> **Problem to work on**:
Print the line that contains "to change direction" and every line that follows it in the data below, ending with the final line; include nothing else.

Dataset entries
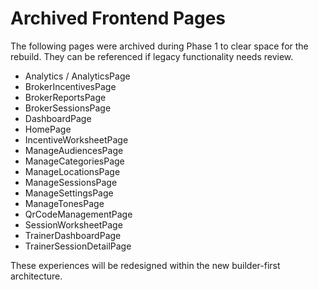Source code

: # Archived Frontend Pages

The following pages were archived during Phase 1 to clear space for the rebuild. They can be referenced if legacy functionality needs review.

- Analytics / AnalyticsPage
- BrokerIncentivesPage
- BrokerReportsPage
- BrokerSessionsPage
- DashboardPage
- HomePage
- IncentiveWorksheetPage
- ManageAudiencesPage
- ManageCategoriesPage
- ManageLocationsPage
- ManageSessionsPage
- ManageSettingsPage
- ManageTonesPage
- QrCodeManagementPage
- SessionWorksheetPage
- TrainerDashboardPage
- TrainerSessionDetailPage

These experiences will be redesigned within the new builder-first architecture.
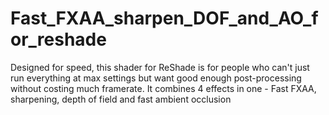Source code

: # Fast_FXAA_sharpen_DOF_and_AO_for_reshade
Designed for speed, this shader for ReShade is for people who can't just run everything at max settings but want good enough post-processing without costing much framerate. It combines 4 effects in one - Fast FXAA, sharpening, depth of field and fast ambient occlusion

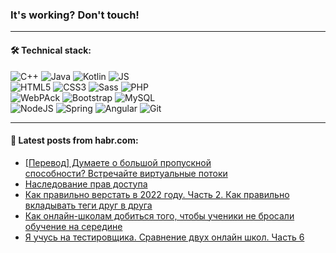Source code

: ### It's working? Don't touch!

---

#### 🛠️ Technical stack:

![C++](https://img.shields.io/badge/C++-informational?logo=c%2B%2B&style=flat&logoColor=white&color=9C033A)
![Java](https://img.shields.io/badge/Java-informational?logo=java&style=flat&logoColor=white&color=007396)
![Kotlin](https://img.shields.io/badge/Kotlin-informational?logo=Kotlin&style=flat&logoColor=white&color=0095D5)
![JS](https://img.shields.io/badge/JS-informational?logo=javaScript&style=flat&logoColor=black&color=F7Df1E) <br>
![HTML5](https://img.shields.io/badge/HTML5-informational?logo=html5&style=flat&logoColor=white&color=E34F26)
![CSS3](https://img.shields.io/badge/CSS3-informational?logo=css3&style=flat&logoColor=white&color=157286)
![Sass](https://img.shields.io/badge/Saas-informational?logo=sass&style=flat&logoColor=white&color=hotpink)
![PHP](https://img.shields.io/badge/PHP-informational?logo=php&style=flat&logoColor=white&color=777BB4) <br>
![WebPAck](https://img.shields.io/badge/WebPack-informational?logo=webPack&style=flat&logoColor=white&color=FF6F00)
![Bootstrap](https://img.shields.io/badge/Bootstrap-informational?logo=Bootstrap&style=flat&logoColor=white&color=7952B3)
![MySQL](https://img.shields.io/badge/MySQL-informational?logo=MySQL&style=flat&logoColor=white&color=00f) <br>
![NodeJS](https://img.shields.io/badge/NodeJS-informational?logo=node.js&style=flat&logoColor=white&color=43853D)
![Spring](https://img.shields.io/badge/Spring-informational?logo=Spring&style=flat&logoColor=white&color=0A9EDC)
![Angular](https://img.shields.io/badge/Vue-informational?logo=vue.js&style=flat&logoColor=white&color=red)
![Git](https://img.shields.io/badge/Git-informational?logo=git&style=flat&logoColor=white&color=darkorange)

___

#### 💬 Latest posts from habr.com:

<!-- BLOG-POST-LIST:START -->
- [[Перевод] Думаете о большой пропускной способности? Встречайте виртуальные потоки](https://habr.com/ru/post/663570/?utm_source=habrahabr&utm_medium=rss&utm_campaign=663570)
- [Наследование прав доступа](https://habr.com/ru/post/593445/?utm_source=habrahabr&utm_medium=rss&utm_campaign=593445)
- [Как правильно верстать в 2022 году. Часть 2. Как правильно вкладывать теги друг в друга](https://habr.com/ru/post/664060/?utm_source=habrahabr&utm_medium=rss&utm_campaign=664060)
- [Как онлайн-школам добиться того, чтобы ученики не бросали обучение на середине](https://habr.com/ru/post/664502/?utm_source=habrahabr&utm_medium=rss&utm_campaign=664502)
- [Я учусь на тестировщика. Сравнение двух онлайн школ. Часть 6](https://habr.com/ru/post/664500/?utm_source=habrahabr&utm_medium=rss&utm_campaign=664500)
<!-- BLOG-POST-LIST:END -->
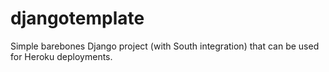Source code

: djangotemplate
==============

Simple barebones Django project (with South integration) that can be used for Heroku deployments.
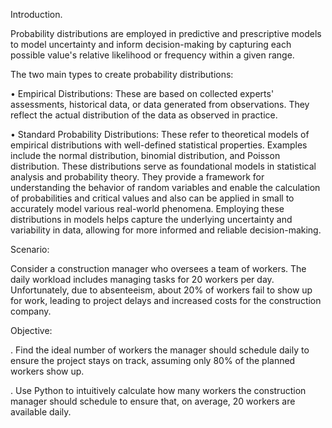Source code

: Introduction.

Probability distributions are employed in predictive and prescriptive models to model uncertainty and inform decision-making by capturing each possible value's relative likelihood or frequency within a given range.

The two main types to create probability distributions:

•	Empirical Distributions: These are based on collected experts' assessments, historical data, or data generated from observations. They reflect the actual distribution of the data as observed in practice.

•	Standard Probability Distributions: These refer to theoretical models of empirical distributions with well-defined statistical properties. Examples include the normal distribution, binomial distribution, and Poisson distribution. These distributions serve as foundational models in statistical analysis and probability theory. They provide a framework for understanding the behavior of random variables and enable the calculation of probabilities and critical values and also can be applied in small to accurately model various real-world phenomena.
Employing these distributions in models helps capture the underlying uncertainty and variability in data, allowing for more informed and reliable decision-making.


Scenario:

Consider a construction manager who oversees a team of workers. The daily workload includes managing tasks for 20 workers per day. Unfortunately, due to absenteeism, about 20% of workers fail to show up for work, leading to project delays and increased costs for the construction company.

Objective:  

.     Find the ideal number of workers the manager should schedule daily to ensure the project stays on track, assuming only 80% of the planned workers show up.

.     Use Python to intuitively calculate how many workers the construction manager should schedule to ensure that, on average, 20 workers are available daily.

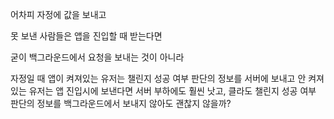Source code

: 어차피 자정에 값을 보내고

못 보낸 사람들은 앱을 진입할 때 받는다면

굳이 백그라운드에서 요청을 보내는 것이 아니라

자정일 때 앱이 켜져있는 유저는 챌린지 성공 여부 판단의 정보를 서버에 보내고
안 켜져 있는 유저는 앱 진입시에 보낸다면 서버 부하에도 훨씬 낫고, 클라도 챌린지 성공 여부 판단의 정보를 백그라운드에서 보내지 않아도 괜찮지 않을까?


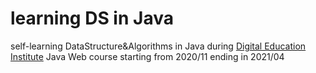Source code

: # learning DS in Java

self-learning DataStructure&Algorithms in Java during <a href="https://www.iiiedu.org.tw/about-us/?lang=en">Digital Education Institute</a> Java Web course starting from 2020/11 ending in 2021/04
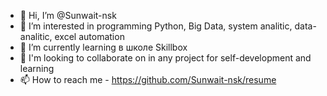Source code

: - 👋 Hi, I’m @Sunwait-nsk
- 👀 I’m interested in programming Python, Big Data, system analitic, data-analitic, excel automation
- 🌱 I’m currently learning  в школе  Skillbox
- 💞️ I'm looking to collaborate on in any project for self-development and learning
- 📫 How to reach me  - https://github.com/Sunwait-nsk/resume

<!---
Sunwait-nsk/Sunwait-nsk is a ✨ special ✨ repository because its `README.md` (this file) appears on your GitHub profile.
You can click the Preview link to take a look at your changes.
--->

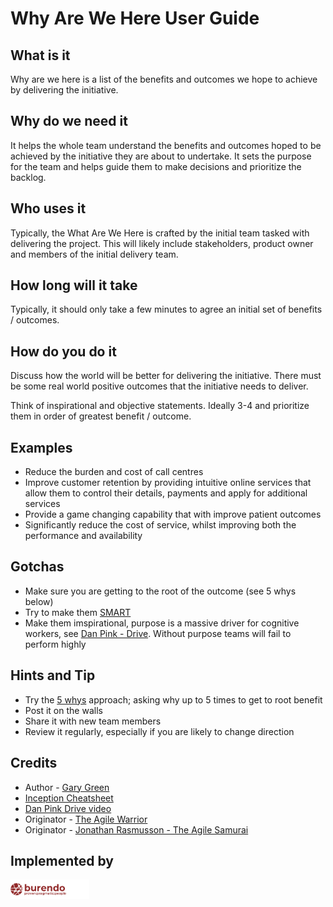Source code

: # Why Are We Here User Guide
## What is it
Why are we here is a list of the benefits and outcomes we hope to achieve by delivering the initiative. 

## Why do we need it
It helps the whole team understand the benefits and outcomes hoped to be achieved by the initiative they are about to undertake.  It sets the purpose for the team and helps guide them to make decisions and prioritize the backlog.

## Who uses it
Typically, the What Are We Here is crafted by the initial team tasked with delivering the project.  This will likely include stakeholders, product owner and members of the initial delivery team.

## How long will it take
Typically, it should only take a few minutes to agree an initial set of benefits / outcomes.

## How do you do it
Discuss how the world will be better for delivering the initiative.  There must be some real world positive outcomes that the initiative needs to deliver.

Think of inspirational and objective statements.  Ideally 3-4 and prioritize them in order of greatest benefit / outcome.

## Examples
* Reduce the burden and cost of call centres
* Improve customer retention by providing intuitive online services that allow them to control their details, payments and apply for additional services
* Provide a game changing capability that with improve patient outcomes
* Significantly reduce the cost of service, whilst improving both the performance and availability

## Gotchas
* Make sure you are getting to the root of the outcome (see 5 whys below)
* Try to make them [SMART](https://en.wikipedia.org/wiki/SMART_criteria)
* Make them imspirational, purpose is a massive driver for cognitive workers, see [Dan Pink - Drive](http://www.danpink.com/books/drive/).  Without purpose teams will fail to perform highly

## Hints and Tip
* Try the [5 whys](https://www.isixsigma.com/tools-templates/cause-effect/determine-root-cause-5-whys/) approach; asking why up to 5 times to get to root benefit
* Post it on the walls
* Share it with new team members
* Review it regularly, especially if you are likely to change direction

## Credits
* Author - [Gary Green](mailto:contact@burendo.com) 
* [Inception Cheatsheet](http://bad.tools/delivery/docs/cheatsheet-inception.pdf)
* [Dan Pink Drive video](https://www.youtube.com/watch?v=u6XAPnuFjJc)
* Originator - [The Agile Warrior](https://agilewarrior.wordpress.com/2010/11/06/the-agile-inception-deck/)
* Originator - [Jonathan Rasmusson - The Agile Samurai](https://pragprog.com/titles/jtrap/the-agile-samurai)

## Implemented by
[<img src=https://github.com/garygreenBAD/inception/raw/master/images/burendo%20header.png width=25%>](http://burendo.com)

> **Solved exercise**:
* Review it regularly, especially if you are likely to change direction

## Credits
* Author - [Gary Green](mailto:contact@burendo.com) 
* [Inception Cheatsheet](http://bad.tools/delivery/docs/cheatsheet-inception.pdf)
* [Dan Pink Drive video](https://www.youtube.com/watch?v=u6XAPnuFjJc)
* Originator - [The Agile Warrior](https://agilewarrior.wordpress.com/2010/11/06/the-agile-inception-deck/)
* Originator - [Jonathan Rasmusson - The Agile Samurai](https://pragprog.com/titles/jtrap/the-agile-samurai)

## Implemented by
[<img src=https://github.com/garygreenBAD/inception/raw/master/images/burendo%20header.png width=25%>](http://burendo.com)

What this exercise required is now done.